Der Bescheid wird aufgehoben.
Das Land Kärnten ist schuldig, der beschwerdeführenden Gesellschaft zu Handen ihres Rechtsvertreters die mit 2.143,68 €
bestimmten Prozesskosten binnen 14 Tagen bei sonstiger Exekution zu bezahlen.
Begründung
Entscheidungsgründe:
I. 1.1. Die beschwerdeführende Gesellschaft richtete am 17. Februar 1999 an den Magistrat der Stadt Villach den Antrag auf Erteilung der Baubewilligung für die Änderung ihres auf den Parzellen Nrn. 158/3, 159, 160 und 163, alle KG Judendorf, bestehenden Möbelhauses durch Umbau, Änderung der Verwendung im Bereich des Kellergeschosses und Abbruch von Gebäudeteilen. Hierbei beabsichtigte sie, die bestehende Verkaufsfläche von 15.000 m² auf ca. 20.000 m² zu erhöhen.
1.2. Dieser Antrag wurde vom Bürgermeister der Stadt Villach nach Durchführung eines Vorprüfungsverfahrens gemäß §13 Kärntner Bauordnung 1996 mit Bescheid vom 22. April 1999 abgewiesen.

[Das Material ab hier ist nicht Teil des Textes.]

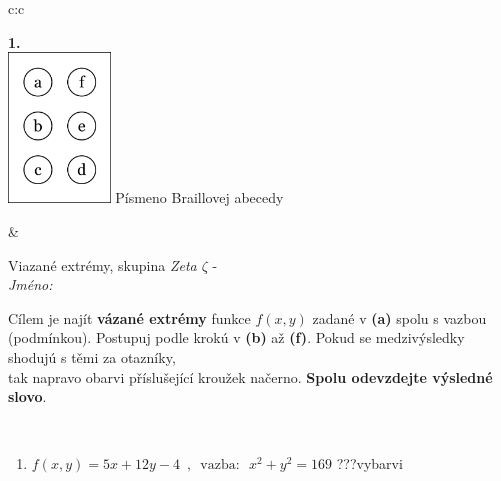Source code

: \documentclass[10pt]{report}
\begin{document}
\begin{tabular}{c:c}
\begin{minipage}[c][104.5mm][t]{0.5\linewidth}
\begin{center}
\begin{minipage}{0.79\linewidth}
\begin{center}
\begin{varwidth}{\linewidth}
\begin{enumerate}
\end{enumerate}
\end{varwidth}
\end{center}
\end{minipage}
\begin{minipage}{0.20\linewidth}
\begin{center}
{\Huge\bfseries 1.} \\[2mm]
\includegraphics[height=40mm]{../images/braille.png}
{\small Písmeno Braillovej abecedy}
\end{center}
\end{minipage}
\end{center}
\end{minipage}
&
\begin{minipage}[c][104.5mm][t]{0.5\linewidth}
\begin{center}
\vspace{7mm}
{\huge Viazané extrémy, skupina \textit{Zeta $\zeta$} -}\\[5mm]
\textit{Jméno:}\phantom{xxxxxxxxxxxxxxxxxxxxxxxxxxxxxxxxxxxxxxxxxxxxxxxxxxxxxxxxxxxxxxxxx}\\[5mm]
\begin{minipage}{0.95\linewidth}
\begin{center}
Cílem je najít \textbf{vázané extrémy} funkce $f(x,y)$ zadané v \textbf{(a)} spolu s vazbou (podmínkou). Postupuj podle krokú v \textbf{(b)} až \textbf{(f)}. Pokud se medzivýsledky shodujú s těmi za otazníky,\\tak napravo obarvi příslušející kroužek načerno. \textbf{Spolu odevzdejte výsledné slovo}.
\end{center}
\end{minipage}
\\[1mm]
\begin{minipage}{0.79\linewidth}
\begin{center}
\begin{varwidth}{\linewidth}
\begin{enumerate}
\normalsize
\item $f(x,y)=5x+12y-4 \enspace , \enspace \mathrm{vazba:} \enspace x^2+y^2=169$\quad \dotfill\; ???\;\dotfill \quad vybarvi

\end{enumerate}
\end{varwidth}
\end{center}
\end{minipage}
\end{center}
\end{minipage}
\end{tabular}
\end{document}
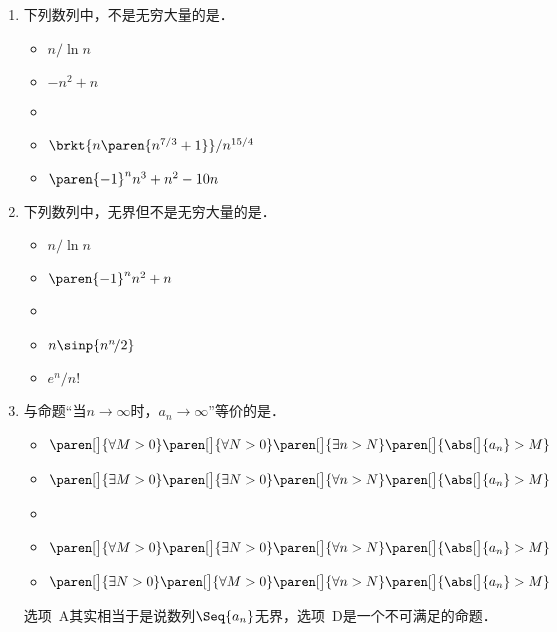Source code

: \begin{enumerate}
\item 下列数列中，不是无穷大量的是\uline{\makebox[8em]{}}．
  \begin{itemize}
    \renewcommand{\labelitemi}{\faCircleThin}
  \item \(n/\!\ln n\)
  \item \(-n^2 + n\)
    \ifshowsol
  \item[\faCircle]
    \else
  \item
    \fi
    \(\brkt{n\paren{n^{7/3}+1}}/n^{15/4}\)
  \item \(\paren{-1}^n n^3 + n^2 - 10n\)
  \end{itemize}

\item 下列数列中，无界但不是无穷大量的是\uline{\makebox[6em]{}}．
  \begin{itemize}
    \renewcommand{\labelitemi}{\faCircleThin}
  \item \(n/\!\ln n\)
  \item \(\paren{-1}^n n^2 + n\)
    \ifshowsol
  \item[\faCircle]
    \else
  \item
    \fi
    \(n \sinp{n^n\!/2}\)
  \item \(e^n\!/n!\)
  \end{itemize}

\item 与命题“当\(n\to\infty\)时，\(a_n\to\infty\)”等价的是\uline{\makebox[10em]{}}．
  \begin{itemize}
    \renewcommand{\labelitemi}{\faCircleThin}
  \item \(
    \paren[\big]{\forall M > 0}
    \paren[\big]{\forall N > 0}
    \paren[\big]{\exists n > N}
    \paren[\big]{\abs[\big]{a_n} > M}
    \)
  \item \(
    \paren[\big]{\exists M > 0}
    \paren[\big]{\exists N > 0}
    \paren[\big]{\forall n > N}
    \paren[\big]{\abs[\big]{a_n} > M}
    \)
    \ifshowsol
  \item[\faCircle]
    \else
  \item
    \fi
    \(
    \paren[\big]{\forall M > 0}
    \paren[\big]{\exists N > 0}
    \paren[\big]{\forall n > N}
    \paren[\big]{\abs[\big]{a_n} > M}
    \)
  \item \(
    \paren[\big]{\exists N > 0}
    \paren[\big]{\forall M > 0}
    \paren[\big]{\forall n > N}
    \paren[\big]{\abs[\big]{a_n} > M}
    \)
  \end{itemize}

  \ifshowsol
  选项~A其实相当于是说数列\(\Seq{a_n}\)无界，选项~D是一个不可满足的命题．
  \fi


\end{enumerate}
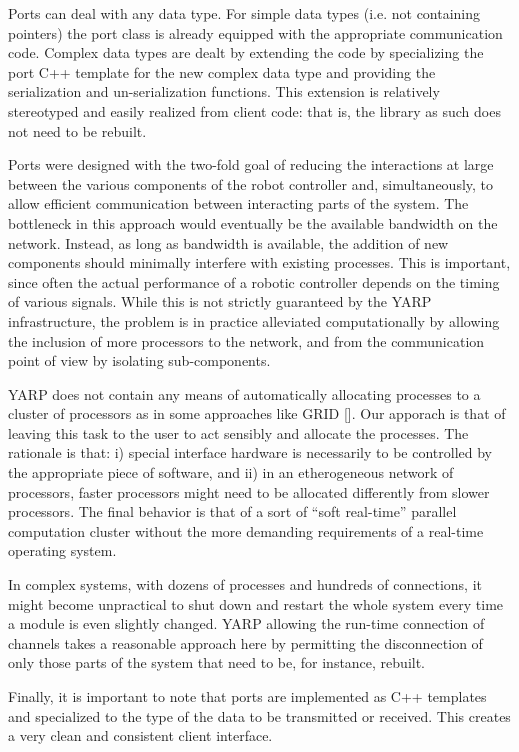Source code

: Ports can deal with any data type. For simple data types (i.e. not containing pointers) 
the port class is already equipped with the appropriate communication code. Complex data
types are dealt by extending the code by specializing the port C++ template for the 
new complex data type and providing the serialization and un-serialization functions. 
This extension is relatively stereotyped and easily realized from client code: that is, 
the library as such does not need to be rebuilt.

Ports were designed with the two-fold goal of reducing the interactions at large between 
the various components of the robot controller and, simultaneously, to allow efficient 
communication between interacting parts of the system. The bottleneck in this approach
would eventually be the available bandwidth on the network. Instead, as long as bandwidth
is available, the addition of new components should minimally interfere with existing 
processes. This is important, since often the actual performance of a robotic controller
depends on the timing of various signals. While this is not strictly guaranteed by the 
YARP infrastructure, the problem is in practice alleviated computationally by allowing 
the inclusion of more processors to the network, and from the communication point of view
by isolating sub-components.

YARP does not contain any means of automatically allocating processes to a cluster of
processors as in some approaches like GRID []. Our apporach is that of leaving this
task to the user to act sensibly and allocate the processes. The rationale is that: i)
special interface hardware is necessarily to be controlled by the appropriate piece of 
software, and ii) in an etherogeneous network of processors, faster processors might 
need to be allocated differently from slower processors. The final behavior is that of 
a sort of ``soft real-time'' parallel computation cluster without the more demanding
requirements of a real-time operating system.

In complex systems, with dozens of processes and hundreds of connections, it might become
unpractical to shut down and restart the whole system every time a module is even slightly 
changed. YARP allowing the run-time connection of channels takes a reasonable approach
here by permitting the disconnection of only those parts of the system that need to be, 
for instance, rebuilt.

Finally, it is important to note that ports are implemented as C++ templates and 
specialized to the type of the data to be transmitted or received. This creates a very 
clean and consistent client interface.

Begründend führte er dazu aus, für die vom Bauvorhaben betroffenen Grundstücke gelte ein mit Beschluss des Gemeinderates vom 7. Mai 1997 erlassener Teilbebauungsplan, in welchem als maximal zulässige Verkaufsfläche eine Fläche von 15.000 m² ausgewiesen sei. Durch das von der beschwerdeführenden Gesellschaft geplante Vorhaben werde insgesamt eine Verkaufsfläche von 19.058 m² erreicht, wodurch ein Widerspruch zum rechtskräftigen Teilbebauungsplan gegeben sei.

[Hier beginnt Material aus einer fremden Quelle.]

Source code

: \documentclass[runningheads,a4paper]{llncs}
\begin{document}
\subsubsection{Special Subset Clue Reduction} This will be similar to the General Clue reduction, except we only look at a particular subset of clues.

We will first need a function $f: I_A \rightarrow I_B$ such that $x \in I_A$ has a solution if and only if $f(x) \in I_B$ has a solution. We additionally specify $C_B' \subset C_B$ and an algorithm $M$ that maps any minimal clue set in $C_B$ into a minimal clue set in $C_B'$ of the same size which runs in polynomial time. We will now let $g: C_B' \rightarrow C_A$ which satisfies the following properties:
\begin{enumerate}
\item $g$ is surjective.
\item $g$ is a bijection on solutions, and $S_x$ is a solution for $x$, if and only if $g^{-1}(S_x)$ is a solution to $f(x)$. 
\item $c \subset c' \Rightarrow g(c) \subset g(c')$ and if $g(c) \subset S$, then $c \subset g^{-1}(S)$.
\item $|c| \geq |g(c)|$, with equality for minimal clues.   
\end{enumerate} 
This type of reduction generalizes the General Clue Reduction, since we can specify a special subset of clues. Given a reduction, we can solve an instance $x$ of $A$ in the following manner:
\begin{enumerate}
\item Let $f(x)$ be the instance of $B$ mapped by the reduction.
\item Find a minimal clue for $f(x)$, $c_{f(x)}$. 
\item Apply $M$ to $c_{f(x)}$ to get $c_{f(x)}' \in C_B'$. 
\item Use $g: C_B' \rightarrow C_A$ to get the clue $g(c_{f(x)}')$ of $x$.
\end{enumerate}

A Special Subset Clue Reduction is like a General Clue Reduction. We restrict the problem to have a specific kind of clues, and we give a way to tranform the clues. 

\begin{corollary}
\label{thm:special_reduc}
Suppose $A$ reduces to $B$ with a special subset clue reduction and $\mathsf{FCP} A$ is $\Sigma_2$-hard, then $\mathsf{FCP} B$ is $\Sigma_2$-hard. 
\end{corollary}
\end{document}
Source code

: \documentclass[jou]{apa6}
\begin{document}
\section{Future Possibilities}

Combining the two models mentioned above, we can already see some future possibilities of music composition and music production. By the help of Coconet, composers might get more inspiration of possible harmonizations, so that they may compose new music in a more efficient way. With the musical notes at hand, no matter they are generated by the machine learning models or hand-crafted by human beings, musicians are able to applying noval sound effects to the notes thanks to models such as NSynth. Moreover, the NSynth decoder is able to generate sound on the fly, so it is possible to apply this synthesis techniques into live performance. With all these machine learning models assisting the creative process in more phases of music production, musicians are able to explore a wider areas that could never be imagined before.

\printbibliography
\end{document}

1.3. Der Stadtsenat der Stadt Villach wies die dagegen von der beschwerdeführenden Gesellschaft erhobene Berufung mit Bescheid vom 16. Juni 1999 als unbegründet ab und führte dazu ua. aus, die Baubewilligung für ein Vorhaben dürfe nur dann erteilt werden, wenn sich im Zuge des Vorprüfungsverfahrens nicht ergebe, dass diesem ein Grund nach §13 Abs2 der Kärntner Bauordnung 1996 entgegenstehe. Für die verfahrensgegenständliche Liegenschaft, welche als "Bauland-gemischtes Baugebiet, Sonderwidmung EKZ II" gewidmet sei, bestehe der mit Beschluss des Gemeinderates der Stadt Villach vom 7. Mai 1997 verordnete Teilbebauungsplan, der in Übereinstimmung mit §3 Abs2 des Entwicklungsprogrammes Versorgungsinfrastruktur die höchstzulässige Verkaufsfläche für EKZ II - Möbelhandel mit 15.000 m² festlege. Sowohl die Baubehörde I. Instanz als auch die Berufungsbehörde besäßen hinsichtlich der Gesetzwidrigkeit einer ordnungsgemäß kundgemachten Verordnung keine Prüfungsbefugnis, wodurch der genannte Teilbebauungsplan als Beurteilungsgrundlage heranzuziehen sei. Die Auffassung der Beschwerdeführerin, dass Ausstellungsflächen vom Begriff der Verkaufsfläche im Sinne des Kärntner Gemeindeplanungsgesetzes 1995 nicht umfasst seien und das Vorhaben daher nicht im Widerspruch zum Bebauungsplan stehe, sei unrichtig; sie übersehe damit die Begriffsdefinition der Verkaufsfläche in §9 Kärntner Gemeindeplanungsgesetz 1995.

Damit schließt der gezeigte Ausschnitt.